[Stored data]
>>>
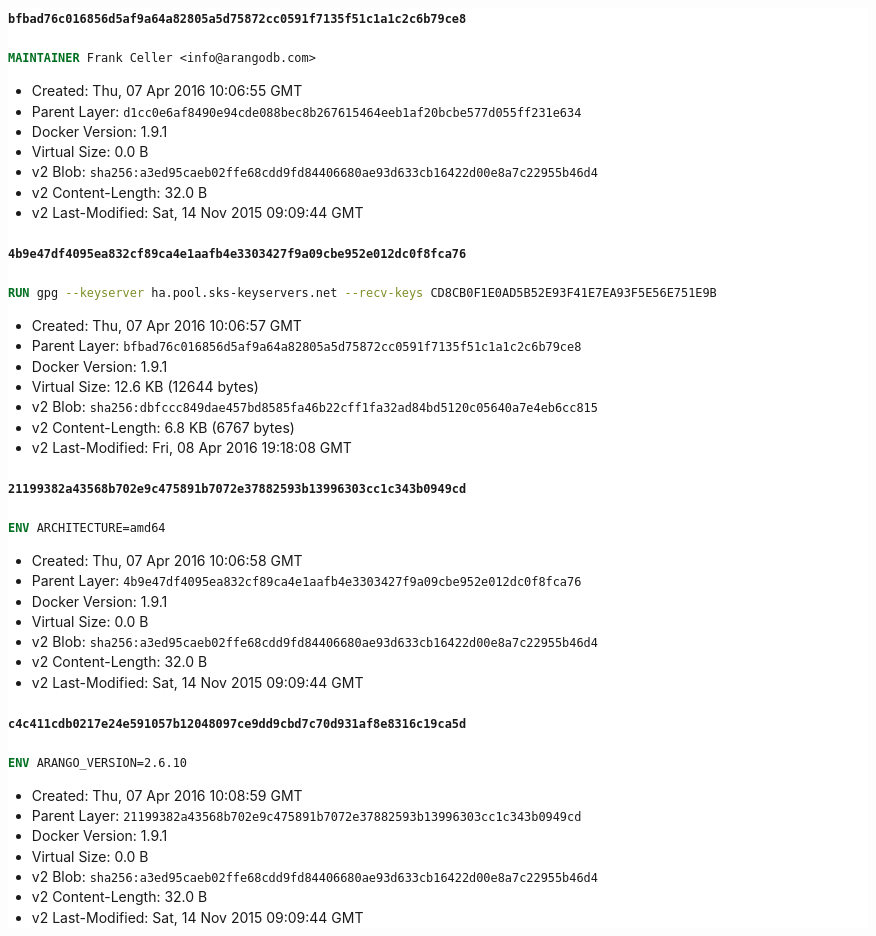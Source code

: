 #### `bfbad76c016856d5af9a64a82805a5d75872cc0591f7135f51c1a1c2c6b79ce8`

```dockerfile
MAINTAINER Frank Celler <info@arangodb.com>
```

-	Created: Thu, 07 Apr 2016 10:06:55 GMT
-	Parent Layer: `d1cc0e6af8490e94cde088bec8b267615464eeb1af20bcbe577d055ff231e634`
-	Docker Version: 1.9.1
-	Virtual Size: 0.0 B
-	v2 Blob: `sha256:a3ed95caeb02ffe68cdd9fd84406680ae93d633cb16422d00e8a7c22955b46d4`
-	v2 Content-Length: 32.0 B
-	v2 Last-Modified: Sat, 14 Nov 2015 09:09:44 GMT

#### `4b9e47df4095ea832cf89ca4e1aafb4e3303427f9a09cbe952e012dc0f8fca76`

```dockerfile
RUN gpg --keyserver ha.pool.sks-keyservers.net --recv-keys CD8CB0F1E0AD5B52E93F41E7EA93F5E56E751E9B
```

-	Created: Thu, 07 Apr 2016 10:06:57 GMT
-	Parent Layer: `bfbad76c016856d5af9a64a82805a5d75872cc0591f7135f51c1a1c2c6b79ce8`
-	Docker Version: 1.9.1
-	Virtual Size: 12.6 KB (12644 bytes)
-	v2 Blob: `sha256:dbfccc849dae457bd8585fa46b22cff1fa32ad84bd5120c05640a7e4eb6cc815`
-	v2 Content-Length: 6.8 KB (6767 bytes)
-	v2 Last-Modified: Fri, 08 Apr 2016 19:18:08 GMT

#### `21199382a43568b702e9c475891b7072e37882593b13996303cc1c343b0949cd`

```dockerfile
ENV ARCHITECTURE=amd64
```

-	Created: Thu, 07 Apr 2016 10:06:58 GMT
-	Parent Layer: `4b9e47df4095ea832cf89ca4e1aafb4e3303427f9a09cbe952e012dc0f8fca76`
-	Docker Version: 1.9.1
-	Virtual Size: 0.0 B
-	v2 Blob: `sha256:a3ed95caeb02ffe68cdd9fd84406680ae93d633cb16422d00e8a7c22955b46d4`
-	v2 Content-Length: 32.0 B
-	v2 Last-Modified: Sat, 14 Nov 2015 09:09:44 GMT

#### `c4c411cdb0217e24e591057b12048097ce9dd9cbd7c70d931af8e8316c19ca5d`

```dockerfile
ENV ARANGO_VERSION=2.6.10
```

-	Created: Thu, 07 Apr 2016 10:08:59 GMT
-	Parent Layer: `21199382a43568b702e9c475891b7072e37882593b13996303cc1c343b0949cd`
-	Docker Version: 1.9.1
-	Virtual Size: 0.0 B
-	v2 Blob: `sha256:a3ed95caeb02ffe68cdd9fd84406680ae93d633cb16422d00e8a7c22955b46d4`
-	v2 Content-Length: 32.0 B
-	v2 Last-Modified: Sat, 14 Nov 2015 09:09:44 GMT
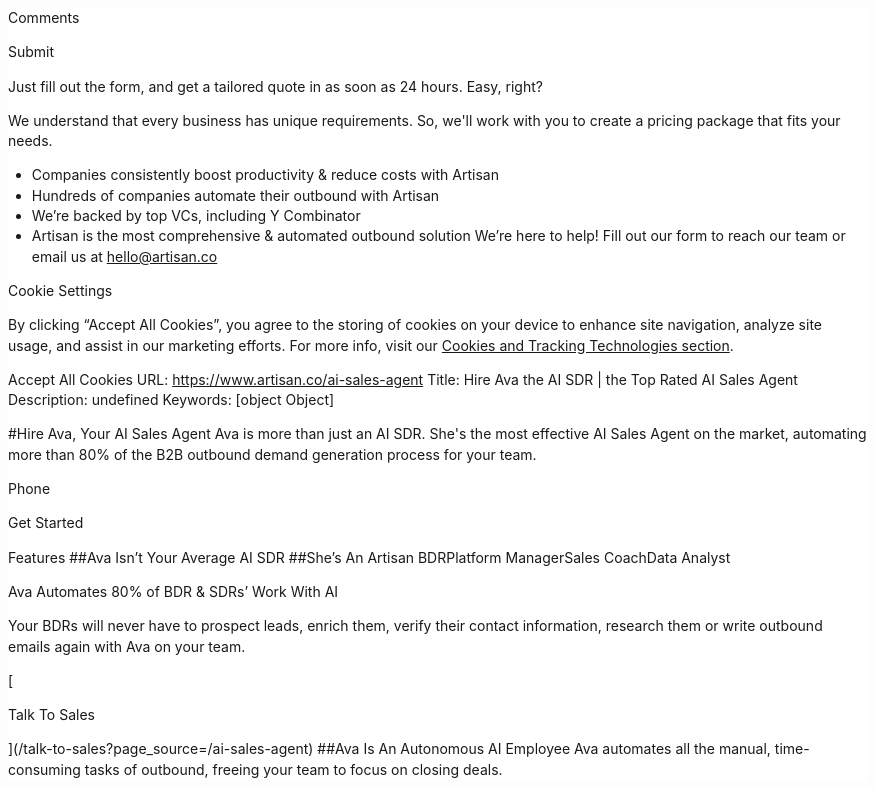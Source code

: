 Comments


Submit

Just fill out the form, and get a tailored quote in as soon as 24 hours. Easy, right?


We understand that every business has unique requirements. So, we'll work with you to create a pricing package that fits your needs.

- Companies consistently boost productivity & reduce costs with Artisan
- Hundreds of companies automate their outbound with Artisan
- We’re backed by top VCs, including Y Combinator
- Artisan is the most comprehensive & automated outbound solution
We’re here to help! Fill out our form to reach our team or email us at [hello@artisan.co](mailto:hello@artisan.co)

Cookie Settings

By clicking “Accept All Cookies”, you agree to the storing of cookies on your device to enhance site navigation, analyze site usage, and assist in our marketing efforts. For more info, visit our [Cookies and Tracking Technologies section](/privacy-policy#do_we_use_cookies_and_other_tracking_technologies?).

Accept All Cookies
URL: https://www.artisan.co/ai-sales-agent
Title: Hire Ava the AI SDR | the Top Rated AI Sales Agent
Description: undefined
Keywords: [object Object]

#Hire Ava, Your AI Sales Agent
Ava is more than just an AI SDR. She's the most effective AI Sales Agent on the market, automating more than 80% of the B2B outbound demand generation process for your team.




Phone


Get Started


Features
##Ava Isn’t Your Average AI SDR
##She’s An Artisan
BDRPlatform ManagerSales CoachData Analyst

Ava Automates 80% of BDR & SDRs’ Work With AI

Your BDRs will never have to prospect leads, enrich them, verify their contact information, research them or write outbound emails again with Ava on your team.

[

Talk To Sales

](/talk-to-sales?page_source=/ai-sales-agent)
##Ava Is An Autonomous AI Employee
Ava automates all the manual, time-consuming tasks of outbound, freeing your team to focus on closing deals.
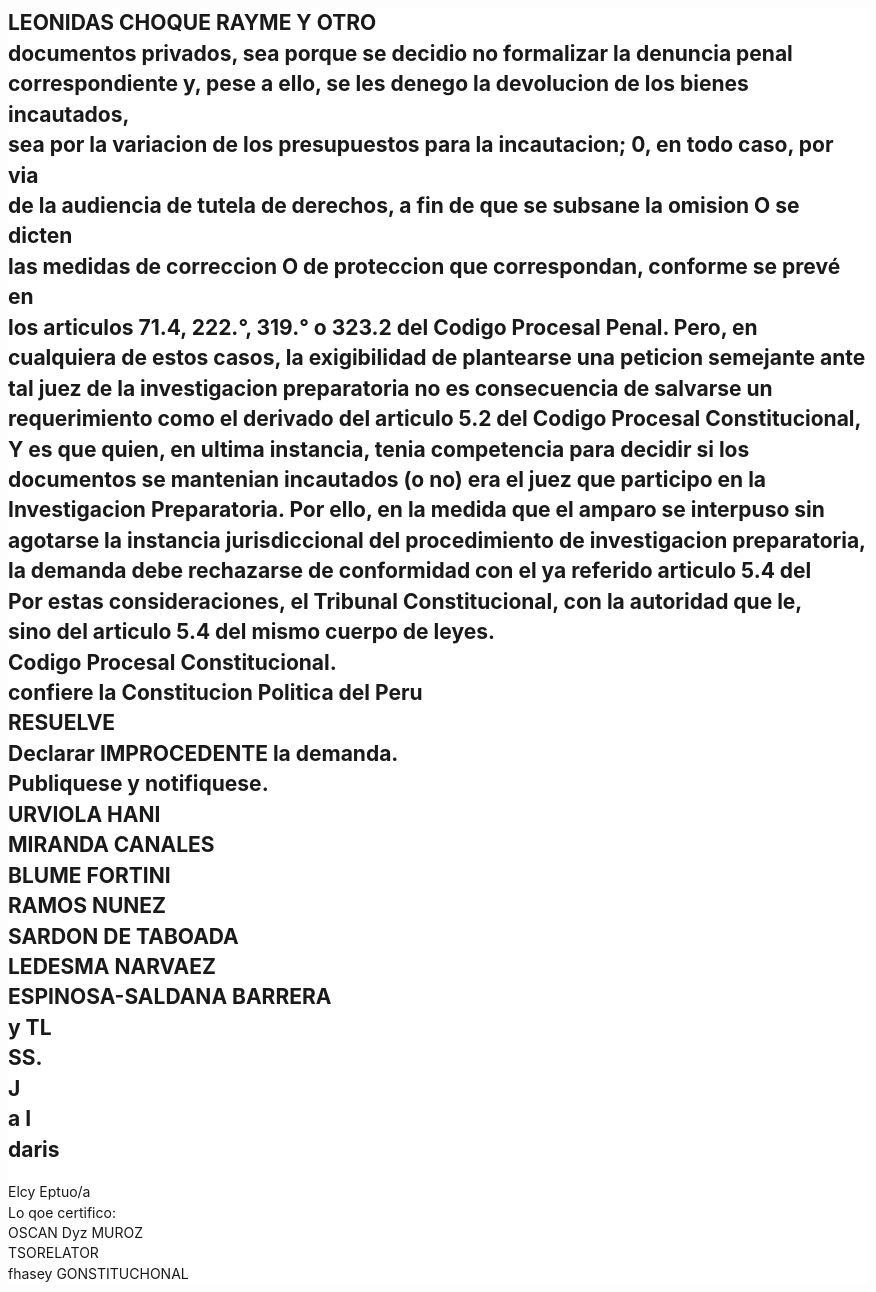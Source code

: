 LEONIDAS CHOQUE RAYME Y OTRO  
documentos privados, sea porque se decidio no formalizar la denuncia penal  
correspondiente y, pese a ello, se les denego la devolucion de los bienes incautados,  
sea por la variacion de los presupuestos para la incautacion; 0, en todo caso, por via  
de la audiencia de tutela de derechos, a fin de que se subsane la omision O se dicten  
las medidas de correccion O de proteccion que correspondan, conforme se prevé en  
los articulos 71.4, 222.°, 319.° o 323.2 del Codigo Procesal Penal. Pero, en  
cualquiera de estos casos, la exigibilidad de plantearse una peticion semejante ante  
tal juez de la investigacion preparatoria no es consecuencia de salvarse un  
requerimiento como el derivado del articulo 5.2 del Codigo Procesal Constitucional,  
Y es que quien, en ultima instancia, tenia competencia para decidir si los  
documentos se mantenian incautados (o no) era el juez que participo en la  
Investigacion Preparatoria. Por ello, en la medida que el amparo se interpuso sin  
agotarse la instancia jurisdiccional del procedimiento de investigacion preparatoria,  
la demanda debe rechazarse de conformidad con el ya referido articulo 5.4 del  
Por estas consideraciones, el Tribunal Constitucional, con la autoridad que le,  
sino del articulo 5.4 del mismo cuerpo de leyes.  
Codigo Procesal Constitucional.  
confiere la Constitucion Politica del Peru  
RESUELVE  
Declarar IMPROCEDENTE la demanda.  
Publiquese y notifiquese.  
URVIOLA HANI  
MIRANDA CANALES  
BLUME FORTINI  
RAMOS NUNEZ  
SARDON DE TABOADA  
LEDESMA NARVAEZ  
ESPINOSA-SALDANA BARRERA  
y TL  
SS.  
J  
a I  
daris  
-  
Elcy Eptuo/a  
Lo qoe certifico:  
OSCAN Dyz MUROZ  
TSORELATOR  
fhasey GONSTITUCHONAL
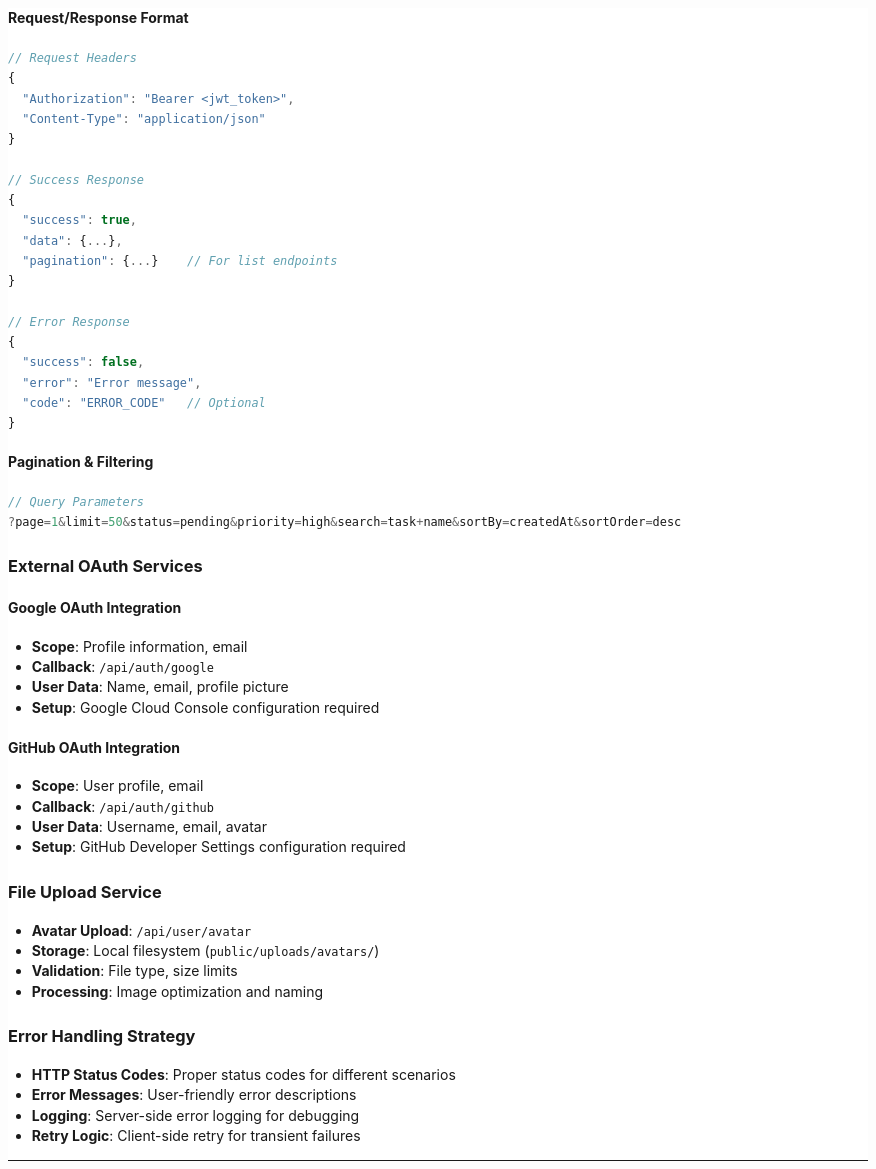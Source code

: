 #### Request/Response Format
```typescript
// Request Headers
{
  "Authorization": "Bearer <jwt_token>",
  "Content-Type": "application/json"
}

// Success Response
{
  "success": true,
  "data": {...},
  "pagination": {...}    // For list endpoints
}

// Error Response
{
  "success": false,
  "error": "Error message",
  "code": "ERROR_CODE"   // Optional
}
```

#### Pagination & Filtering
```typescript
// Query Parameters
?page=1&limit=50&status=pending&priority=high&search=task+name&sortBy=createdAt&sortOrder=desc
```

### External OAuth Services

#### Google OAuth Integration
- **Scope**: Profile information, email
- **Callback**: `/api/auth/google`
- **User Data**: Name, email, profile picture
- **Setup**: Google Cloud Console configuration required

#### GitHub OAuth Integration
- **Scope**: User profile, email
- **Callback**: `/api/auth/github`
- **User Data**: Username, email, avatar
- **Setup**: GitHub Developer Settings configuration required

### File Upload Service
- **Avatar Upload**: `/api/user/avatar`
- **Storage**: Local filesystem (`public/uploads/avatars/`)
- **Validation**: File type, size limits
- **Processing**: Image optimization and naming

### Error Handling Strategy
- **HTTP Status Codes**: Proper status codes for different scenarios
- **Error Messages**: User-friendly error descriptions
- **Logging**: Server-side error logging for debugging
- **Retry Logic**: Client-side retry for transient failures

---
<<<
TASK OBJECTIVE: Where a line in the records above contains the string "Request", copy that line.

RESULT OF THE TASK:
: #### Request/Response Format
// Request Headers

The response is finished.